The rejected son of a miserly businessman who sent him to ‘a third-rate boarding school’ and refused to heat their ‘big house upstate’, the man’s so effortlessly classy he just can’t help himself. When he’s not listening to classical music on WNYC in ‘a rich paisley robe with satin lapels’, or a worn shirt and ‘old corduroys stained with mineral spirit and beeswax’, he’s at the local farmer’s market selecting ingredients for the homely-looking yet delicious meals he likes to throw together. He calls the distance from uptown ‘quite a long hoof home’ and says of a dodgy sofa: ‘It’s no more Sheraton than that shopping bag from Gristede’s over there.’ Reminders that he might have ended up a ‘cop or tough priest’ in Albany only cement his position at the top of the story’s chain of being. To Theo, in Las Vegas, his letters carry ‘a whisper of quiet rooms and money’.

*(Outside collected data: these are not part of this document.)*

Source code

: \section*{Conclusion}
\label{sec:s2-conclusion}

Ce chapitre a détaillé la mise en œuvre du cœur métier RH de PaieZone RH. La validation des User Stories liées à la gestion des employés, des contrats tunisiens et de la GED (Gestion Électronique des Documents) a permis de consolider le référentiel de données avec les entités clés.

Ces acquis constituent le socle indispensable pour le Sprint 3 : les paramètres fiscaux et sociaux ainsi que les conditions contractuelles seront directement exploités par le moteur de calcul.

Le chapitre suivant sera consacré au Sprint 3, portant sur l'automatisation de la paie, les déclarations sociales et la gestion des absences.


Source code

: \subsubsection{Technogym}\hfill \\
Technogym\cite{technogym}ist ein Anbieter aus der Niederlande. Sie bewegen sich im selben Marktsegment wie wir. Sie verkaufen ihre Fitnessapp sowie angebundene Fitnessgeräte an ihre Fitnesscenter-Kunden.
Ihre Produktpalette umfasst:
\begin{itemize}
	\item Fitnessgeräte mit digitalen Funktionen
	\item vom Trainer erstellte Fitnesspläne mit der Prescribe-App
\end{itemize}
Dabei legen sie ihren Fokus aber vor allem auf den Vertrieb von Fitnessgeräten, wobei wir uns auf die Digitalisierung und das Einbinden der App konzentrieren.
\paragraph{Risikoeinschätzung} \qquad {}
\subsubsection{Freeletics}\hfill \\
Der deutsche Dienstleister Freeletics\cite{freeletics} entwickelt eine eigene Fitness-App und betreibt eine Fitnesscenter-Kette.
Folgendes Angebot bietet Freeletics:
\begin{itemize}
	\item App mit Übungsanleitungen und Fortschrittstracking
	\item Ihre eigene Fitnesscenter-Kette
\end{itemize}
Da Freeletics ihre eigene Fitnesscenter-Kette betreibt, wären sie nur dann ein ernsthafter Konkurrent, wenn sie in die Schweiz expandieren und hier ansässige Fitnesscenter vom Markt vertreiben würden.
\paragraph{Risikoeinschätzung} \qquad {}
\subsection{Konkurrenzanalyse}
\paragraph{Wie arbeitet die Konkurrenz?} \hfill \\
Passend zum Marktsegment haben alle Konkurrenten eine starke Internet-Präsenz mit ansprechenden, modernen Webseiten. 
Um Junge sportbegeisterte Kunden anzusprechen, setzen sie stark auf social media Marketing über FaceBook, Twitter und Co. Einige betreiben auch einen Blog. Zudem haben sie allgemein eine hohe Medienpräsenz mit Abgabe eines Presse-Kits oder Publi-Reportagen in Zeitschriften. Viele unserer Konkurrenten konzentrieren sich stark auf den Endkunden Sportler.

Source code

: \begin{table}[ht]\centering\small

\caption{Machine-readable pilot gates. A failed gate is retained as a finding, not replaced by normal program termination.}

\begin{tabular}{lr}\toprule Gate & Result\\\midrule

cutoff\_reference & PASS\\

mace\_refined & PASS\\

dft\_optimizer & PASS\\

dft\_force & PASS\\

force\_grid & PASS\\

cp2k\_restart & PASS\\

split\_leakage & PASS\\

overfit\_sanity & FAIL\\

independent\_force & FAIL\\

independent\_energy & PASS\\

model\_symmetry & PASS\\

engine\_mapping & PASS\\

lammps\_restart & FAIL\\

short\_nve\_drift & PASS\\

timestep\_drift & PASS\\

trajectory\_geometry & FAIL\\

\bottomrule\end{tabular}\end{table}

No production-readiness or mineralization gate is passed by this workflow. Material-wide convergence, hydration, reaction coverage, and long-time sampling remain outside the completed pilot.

Theo, like Richard in The Secret History, moves easily between the levels of grandeur on offer, and this time round Tartt does a better job of coming up with a voice that modulates smoothly between adult-bashing wit and a deep respect for cultured poshness. His blokiness is more convincing too: it’s so convincing, in fact, that a few teenage fumbles with Boris don’t leave a serious question mark over his sexuality. (I don’t think Tartt means to put the question mark back when, later, she has him contemplate going on honeymoon in ‘Mykonos or Capri’.) But the endless contrivances required to keep the plot’s wobbly juggernaut on the road mean he’s constantly forced to justify out-of-character actions, starting with stealing and keeping the painting, with lines like: ‘I had never quite vocalised this before, to anyone, although it was something I felt very deeply.’ Early on, he’s a believably traumatised teenager, construing all attempts at reassurance as confirmation of his darkest fears. By about five hundred pages in, his grief seems more a pretext for keeping the story running by deferring boring adulthood for as long as possible, or merely something kept back for unwrapping during a festival of closure.
A.O. Scott, writing in the New York Times, summed up Tartt’s core appeal well when he called The Little Friend ‘a young-adult novel for grown-ups’. Tartt seems not to disagree. ‘There’s something of Peter Pan in every single thing I’ve written,’ she said in a recent interview, and in The Goldfinch she hangs a lamp on the idea by having Boris tease Theo about his resemblance to Harry Potter. As with many of the best children’s or crypto-children’s books, her most memorable passages tend to concern young people solving problems when left alone in the dangerous adult world: Richard’s efforts to survive in an unheated room during a Vermont winter, Theo’s improvised journey from Las Vegas to New York carrying a dog in a canvas bag. These passages are also pure episode, made up to mark time until the next enormous plot-point has to be winched into place. The narratological term for this is ‘retardation’, and at 18 I would have been tempted to use that to go out on a mean one-liner. Instead, I’ll just say that selling children’s books to adults is a bigger business than it was when Tartt was starting out: I’d back her in a race to become the next John Irving but wouldn’t feel so confident if Theo had to square off against the likes of Katniss Everdeen.